As the wind blew around us, I couldn’t imagine being out in the absolute middle of nowhere with my family, living in this tiny structure. Neighbors were hours away. Towns took days to get to. Wild animals, wind, dust, and creeping critters were your only visitors. People lost their minds in these conditions. Stitching had to help ease fears and loneliness while providing clothing and linens for your family.
That brings us back to the fact that nice fabrics, threads, and notions were not available on the prairie for quite a while. Humans can be very resourceful when the need arises. Our stitcher looked around her sod home to find something she could stitch with. Most women squirreled away bits of fabric from other projects, or a few good pieces from a worn out dress. However, thread was a different matter. Homespun fabric can be "unwoven" and the threads used for sewing, but it uses up a lot for embroidery work.
One item that every household tried to have had on hand was candle supplies. Candles were critical for life on the prairie. Read more about Colonial Candles in this short article by Love to Know Candles.

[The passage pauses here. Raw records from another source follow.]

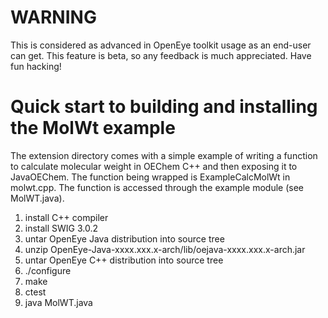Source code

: WARNING
========================================================

This is considered as advanced in OpenEye toolkit usage as an end-user
can get. This feature is beta, so any feedback is much
appreciated. Have fun hacking!


Quick start to building and installing the MolWt example
========================================================

The extension directory comes with a simple example of writing a
function to calculate molecular weight in OEChem C++ and then exposing
it to JavaOEChem. The function being wrapped is ExampleCalcMolWt
in molwt.cpp. The function is accessed through the example
module (see MolWT.java).

1. install C++ compiler
2. install SWIG 3.0.2
3. untar OpenEye Java distribution into source tree
4. unzip OpenEye-Java-xxxx.xxx.x-arch/lib/oejava-xxxx.xxx.x-arch.jar
5. untar OpenEye C++ distribution into source tree
6. ./configure
7. make
8. ctest
9. java MolWT.java
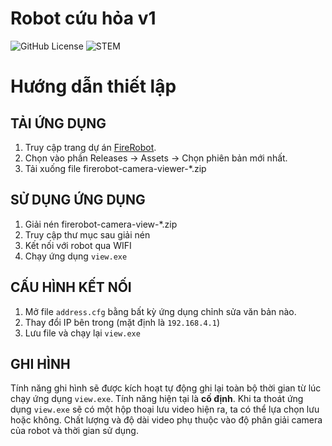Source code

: # Robot cứu hỏa v1
![GitHub License](https://img.shields.io/github/license/haolem/firerobot)
![STEM](https://img.shields.io/badge/Cuộc_thi-STEM-blue)

Hướng dẫn thiết lập
===
## TẢI ỨNG DỤNG

1. Truy cập trang dự án [FireRobot](https://github.com/haolem/firerobot).
2. Chọn vào phần Releases -> Assets -> Chọn phiên bản mới nhất.
3. Tải xuống file firerobot-camera-viewer-*.zip

## SỬ DỤNG ỨNG DỤNG

1. Giải nén firerobot-camera-view-*.zip
2. Truy cập thư mục sau giải nén
3. Kết nối với robot qua WIFI
4. Chạy ứng dụng `view.exe`

## CẤU HÌNH KẾT NỐI

1. Mở file `address.cfg` bằng bất kỳ ứng dụng chỉnh sửa văn bản nào.
2. Thay đổi IP bên trong (mặt định là `192.168.4.1`)
3. Lưu file và chạy lại `view.exe`

## GHI HÌNH

Tính năng ghi hình sẽ được kích hoạt tự động ghi lại toàn bộ thời gian từ lúc chạy ứng dụng `view.exe`. Tính năng hiện tại là **cố định**. Khi ta thoát ứng dụng `view.exe` sẽ có một hộp thoại lưu video hiện ra, ta có thể lựa chọn lưu hoặc không. Chất lượng và độ dài video phụ thuộc vào độ phân giải camera của robot và thời gian sử dụng.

The common dipped candles used a cotton fiber as a wick. Women discovered that this wick could be used for sewing as well, thus the name Candlewick Embroidery. While this cotton wick was available, I am sure it was costly and therefore, not available in great quantities. So, the distinctive open look of this technique was created. The design is often outlined in a series of knots rather than filled in with satin stitches or embroidery. It is considered to be in the family of whitework, since it was usually unbleached cotton wick on unbleached muslin fabric. The knots are place relatively close together which eliminates a lot of unused thread being carried across the back of the fabric.
It is believed that because of the scarcity and/or expense of materials the Colonial Knot was created. The French knot was a mainstay of embroidery, but it took more thread to create and did not hold up as well under repeated washings. The Colonial Knot is also called the Figure 8 Knot because it is made by looping the thread around the needle, which creates an actual knot. Read more about knots in this February 14, 2011 Stitchology newsletter.
The statement that it took less thread kept bugging me. So, the night before my newsletter was due to Ryan I decided to do an experiment to see if the stitch really used less thread. WARNING: If math boggles your mind, skip down to the Stitching Basket! I drew a tulip approximately 3" x 3" and outlined it with 53 dots. Using a 110" length of DMC size 8 White thread, doubled over in a milliners needle, I stitched two tulips. The first tulip was stitched with a two-wrap French Knot. There was a 4.5" tail left (9" of thread total). Next I stitched an identical tulip with the Colonial Knot. There was a 14" length remaining (28" total). Doing some math, for this design each Colonial Knot took 1.5" while the French Knot took 1.9" (the Colonial knot used .78 the length of the French Knot). That was a significant difference; however, the two-wrap French knot made a larger knot on my design.
Since I had decided to try this experiment the night before my newsletter was due, I didn’t want to do a third tulip. Instead, I did a really quick test comparing a one-wrap to a two-wrap French knot. Using a 36" piece of thread doubled over, I stitched ten knots. The 2-wrap knot had a tail of 6.75" while the 1-wrap knot had a tail of 9.75". The spacing between knots along the line was not the same as the tulip, so the thread used per knot was a little less. The key figure here was the thread used for the 1-wrap knot was .73 the length of the thread used for the 2-wrap knot. (Interesting that it was really close to the .78 difference between the two tulips.) A 1-wrap French Knot and the Colonial Knot do appear to be about the same size.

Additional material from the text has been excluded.